__What the exercise asks__.
Where the records below show the word "解析結果をExcelに貼り付ける方法" in a line, please copy that line.

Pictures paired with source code
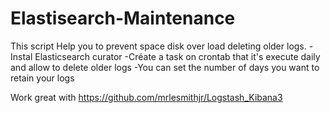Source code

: # Elastisearch-Maintenance
This script Help you to prevent space disk over load deleting older logs.
-Instal Elasticsearch curator
-Créate a task on crontab that it's execute daily and allow to delete older logs
-You can set the number of days you want to retain your logs

Work great with https://github.com/mrlesmithjr/Logstash_Kibana3
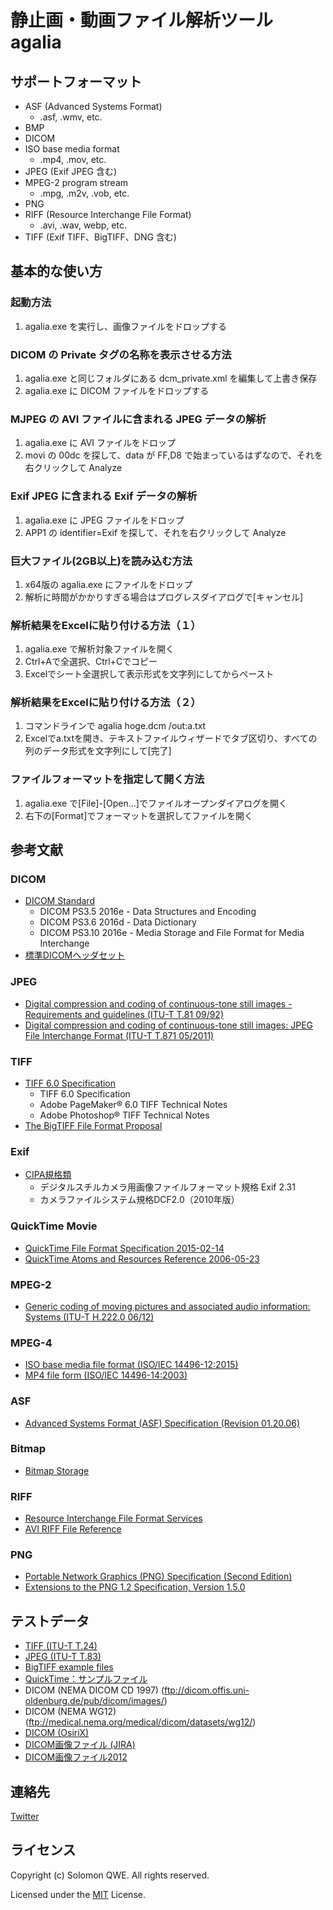 # 静止画・動画ファイル解析ツール agalia

## サポートフォーマット

* ASF (Advanced Systems Format)
  * .asf, .wmv, etc.
* BMP
* DICOM
* ISO base media format
  * .mp4, .mov, etc.
* JPEG (Exif JPEG 含む)
* MPEG-2 program stream
  * .mpg, .m2v, .vob, etc.
* PNG
* RIFF (Resource Interchange File Format)
  * .avi, .wav, webp, etc.
* TIFF (Exif TIFF、BigTIFF、DNG 含む)

## 基本的な使い方

### 起動方法
1. agalia.exe を実行し、画像ファイルをドロップする

### DICOM の Private タグの名称を表示させる方法
1. agalia.exe と同じフォルダにある dcm_private.xml を編集して上書き保存
1. agalia.exe に DICOM ファイルをドロップする

### MJPEG の AVI ファイルに含まれる JPEG データの解析
1. agalia.exe に AVI ファイルをドロップ
1. movi の 00dc を探して、data が FF,D8 で始まっているはずなので、それを右クリックして Analyze

### Exif JPEG に含まれる Exif データの解析
1. agalia.exe に JPEG ファイルをドロップ
1. APP1 の identifier=Exif を探して、それを右クリックして Analyze

### 巨大ファイル(2GB以上)を読み込む方法
1. x64版の agalia.exe にファイルをドロップ
1. 解析に時間がかかりすぎる場合はプログレスダイアログで[キャンセル]

### 解析結果をExcelに貼り付ける方法（１）
1. agalia.exe で解析対象ファイルを開く
1. Ctrl+Aで全選択、Ctrl+Cでコピー
1. Excelでシート全選択して表示形式を文字列にしてからペースト

### 解析結果をExcelに貼り付ける方法（２）
1. コマンドラインで agalia hoge.dcm /out:a.txt
1. Excelでa.txtを開き、テキストファイルウィザードでタブ区切り、すべての列のデータ形式を文字列にして[完了]

### ファイルフォーマットを指定して開く方法
1. agalia.exe で[File]-[Open...]でファイルオープンダイアログを開く
1. 右下の[Format]でフォーマットを選択してファイルを開く


## 参考文献

### DICOM

* [DICOM Standard](http://dicom.nema.org/standard.html)
  * DICOM PS3.5 2016e - Data Structures and Encoding
  * DICOM PS3.6 2016d - Data Dictionary
  * DICOM PS3.10 2016e - Media Storage and File Format for Media Interchange
* [標準DICOMヘッダセット](http://www.jira-net.or.jp/dicom/dicom_data_01.html)

### JPEG

* [Digital compression and coding of continuous-tone still images - Requirements and guidelines (ITU-T T.81 09/92)](http://www.w3.org/Graphics/JPEG/itu-t81.pdf)
* [Digital compression and coding of continuous-tone still images: JPEG File Interchange Format (ITU-T T.871 05/2011)](http://www.itu.int/rec/T-REC-T.871)

### TIFF

* [TIFF 6.0 Specification](https://www.adobe.io/open/standards/TIFF.html)
  * TIFF 6.0 Specification
  * Adobe PageMaker® 6.0 TIFF Technical Notes
  * Adobe Photoshop® TIFF Technical Notes
* [The BigTIFF File Format Proposal](http://www.awaresystems.be/imaging/tiff/bigtiff.html)

### Exif

* [CIPA規格類](http://www.cipa.jp/std/std-sec_j.html)
  * デジタルスチルカメラ用画像ファイルフォーマット規格 Exif 2.31
  * カメラファイルシステム規格DCF2.0（2010年版）

### QuickTime Movie

* [QuickTime File Format Specification 2015-02-14](https://web.archive.org/web/20150908100905/https://developer.apple.com/library/mac/documentation/QuickTime/QTFF/qtff.pdf)
* [QuickTime Atoms and Resources Reference 2006-05-23](https://developer.apple.com/library/content/documentation/QuickTime/Reference/QTRef_AtomsResources/QTRef_AtomsResources.pdf)


### MPEG-2

* [Generic coding of moving pictures and associated audio information: Systems (ITU-T H.222.0 06/12)](https://www.itu.int/rec/T-REC-H.222.0-201206-S/en)

### MPEG-4

* [ISO base media file format (ISO/IEC 14496-12:2015)](http://standards.iso.org/ittf/PubliclyAvailableStandards/c068960_ISO_IEC_14496-12_2015.zip)
* [MP4 file form (ISO/IEC 14496-14:2003)](http://www.iso.org/iso/home/store/catalogue_tc/catalogue_detail.htm?csnumber=38538&commid=45316)

### ASF

* [Advanced Systems Format (ASF) Specification (Revision 01.20.06)](https://web.archive.org/web/20121003052515/http://www.microsoft.com/en-us/download/details.aspx?displaylang=en&id=14995)

### Bitmap

* [Bitmap Storage](https://msdn.microsoft.com/en-us/library/dd183391(v=vs.85).aspx)

### RIFF

* [Resource Interchange File Format Services](https://msdn.microsoft.com/en-us/library/dd798636(v=vs.85).aspx)
* [AVI RIFF File Reference](https://msdn.microsoft.com/en-us/library/dd318189(v=vs.85).aspx)

### PNG

* [Portable Network Graphics (PNG) Specification (Second Edition)](https://www.w3.org/TR/PNG/)
* [Extensions to the PNG 1.2 Specification, Version 1.5.0](http://ftp-osl.osuosl.org/pub/libpng/documents/pngext-1.5.0.html)

## テストデータ

* [TIFF (ITU-T T.24)](https://www.itu.int/wftp3/Public/t/testsignal/GenImage/T024/)
* [JPEG (ITU-T T.83)](https://www.itu.int/wftp3/Public/t/testsignal/SpeImage/T083v1_0/)
* [BigTIFF example files](http://www.awaresystems.be/imaging/tiff/bigtiff.html#samples)
* [QuickTime：サンプルファイル](https://support.apple.com/ja-jp/HT201549)
* DICOM (NEMA DICOM CD 1997) (ftp://dicom.offis.uni-oldenburg.de/pub/dicom/images/)
* DICOM (NEMA WG12) (ftp://medical.nema.org/medical/dicom/datasets/wg12/)
* [DICOM (OsiriX)](http://www.osirix-viewer.com/resources/dicom-image-library/)
* [DICOM画像ファイル (JIRA)](http://www.jira-net.or.jp/dicom/dicom_data_01_02.html)
* [DICOM画像ファイル2012](http://www.jira-net.or.jp/dicom/dicom_data_01_03.html)

## 連絡先

[Twitter](https://twitter.com/solomon_qwe)

## ライセンス

Copyright (c) Solomon QWE. All rights reserved.

Licensed under the [MIT](LICENSE.txt) License.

__Solution to this problem__.
### 解析結果をExcelに貼り付ける方法（１）
### 解析結果をExcelに貼り付ける方法（２）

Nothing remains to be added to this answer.